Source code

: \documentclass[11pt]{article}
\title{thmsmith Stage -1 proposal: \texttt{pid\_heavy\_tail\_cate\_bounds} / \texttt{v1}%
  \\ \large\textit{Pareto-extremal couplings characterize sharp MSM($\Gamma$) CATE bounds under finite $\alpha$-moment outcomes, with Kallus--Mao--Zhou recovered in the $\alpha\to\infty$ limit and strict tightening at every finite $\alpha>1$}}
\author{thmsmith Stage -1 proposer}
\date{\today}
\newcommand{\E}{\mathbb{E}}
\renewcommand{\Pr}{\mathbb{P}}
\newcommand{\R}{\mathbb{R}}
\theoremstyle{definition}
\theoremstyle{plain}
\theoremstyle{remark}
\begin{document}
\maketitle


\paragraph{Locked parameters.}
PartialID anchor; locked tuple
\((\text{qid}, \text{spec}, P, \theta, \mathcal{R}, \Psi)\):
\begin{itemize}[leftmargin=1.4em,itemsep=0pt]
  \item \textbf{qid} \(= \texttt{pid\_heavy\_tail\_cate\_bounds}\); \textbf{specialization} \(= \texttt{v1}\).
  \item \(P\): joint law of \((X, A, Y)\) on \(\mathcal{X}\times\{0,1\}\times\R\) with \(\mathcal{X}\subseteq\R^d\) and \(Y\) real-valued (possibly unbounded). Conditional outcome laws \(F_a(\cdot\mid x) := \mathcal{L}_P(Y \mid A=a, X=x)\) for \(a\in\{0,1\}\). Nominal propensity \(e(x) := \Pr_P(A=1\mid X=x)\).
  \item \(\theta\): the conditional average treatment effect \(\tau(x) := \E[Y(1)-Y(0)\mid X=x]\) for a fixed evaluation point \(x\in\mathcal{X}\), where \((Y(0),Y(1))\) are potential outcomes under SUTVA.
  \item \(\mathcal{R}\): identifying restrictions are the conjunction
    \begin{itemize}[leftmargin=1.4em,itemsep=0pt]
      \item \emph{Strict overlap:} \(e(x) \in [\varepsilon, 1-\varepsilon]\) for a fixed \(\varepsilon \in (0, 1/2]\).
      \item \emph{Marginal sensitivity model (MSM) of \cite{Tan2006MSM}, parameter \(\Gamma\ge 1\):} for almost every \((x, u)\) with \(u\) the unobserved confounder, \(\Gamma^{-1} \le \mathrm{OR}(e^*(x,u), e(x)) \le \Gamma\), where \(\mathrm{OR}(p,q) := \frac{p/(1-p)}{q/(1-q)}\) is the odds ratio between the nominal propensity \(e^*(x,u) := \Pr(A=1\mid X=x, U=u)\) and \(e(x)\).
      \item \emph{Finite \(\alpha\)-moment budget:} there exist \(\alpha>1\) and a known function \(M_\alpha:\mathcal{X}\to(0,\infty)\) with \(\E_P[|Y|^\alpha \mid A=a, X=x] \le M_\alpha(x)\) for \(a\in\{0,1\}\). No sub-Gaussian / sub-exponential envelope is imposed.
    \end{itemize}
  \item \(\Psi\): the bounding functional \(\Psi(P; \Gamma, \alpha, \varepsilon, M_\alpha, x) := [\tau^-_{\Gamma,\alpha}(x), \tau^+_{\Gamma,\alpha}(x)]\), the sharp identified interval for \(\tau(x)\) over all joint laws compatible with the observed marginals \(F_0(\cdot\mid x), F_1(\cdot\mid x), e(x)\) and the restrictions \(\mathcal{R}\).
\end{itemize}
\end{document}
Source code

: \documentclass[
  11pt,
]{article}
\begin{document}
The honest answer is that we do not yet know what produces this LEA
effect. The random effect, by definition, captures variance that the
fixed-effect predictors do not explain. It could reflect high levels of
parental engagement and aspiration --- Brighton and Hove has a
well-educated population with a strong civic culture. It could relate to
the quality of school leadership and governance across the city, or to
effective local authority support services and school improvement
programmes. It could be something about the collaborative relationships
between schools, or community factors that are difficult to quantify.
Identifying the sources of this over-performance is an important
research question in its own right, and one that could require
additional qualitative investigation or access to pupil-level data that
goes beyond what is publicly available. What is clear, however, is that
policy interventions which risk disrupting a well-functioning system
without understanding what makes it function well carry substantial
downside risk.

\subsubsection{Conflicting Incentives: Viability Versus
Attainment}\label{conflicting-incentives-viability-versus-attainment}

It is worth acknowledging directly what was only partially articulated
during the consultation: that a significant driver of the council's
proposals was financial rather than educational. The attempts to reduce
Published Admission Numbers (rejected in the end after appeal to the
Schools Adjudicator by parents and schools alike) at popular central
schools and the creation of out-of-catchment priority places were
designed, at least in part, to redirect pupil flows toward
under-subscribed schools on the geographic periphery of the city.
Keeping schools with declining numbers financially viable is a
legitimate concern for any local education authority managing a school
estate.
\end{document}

• • • • •

◆ **Exercise details**: Locate the lines above that hold the word "theta". Show every one of them.

◆ **Answer to this problem**:
\((\text{qid}, \text{spec}, P, \theta, \mathcal{R}, \Psi)\):
  \item \(\theta\): the conditional average treatment effect \(\tau(x) := \E[Y(1)-Y(0)\mid X=x]\) for a fixed evaluation point \(x\in\mathcal{X}\), where \((Y(0),Y(1))\) are potential outcomes under SUTVA.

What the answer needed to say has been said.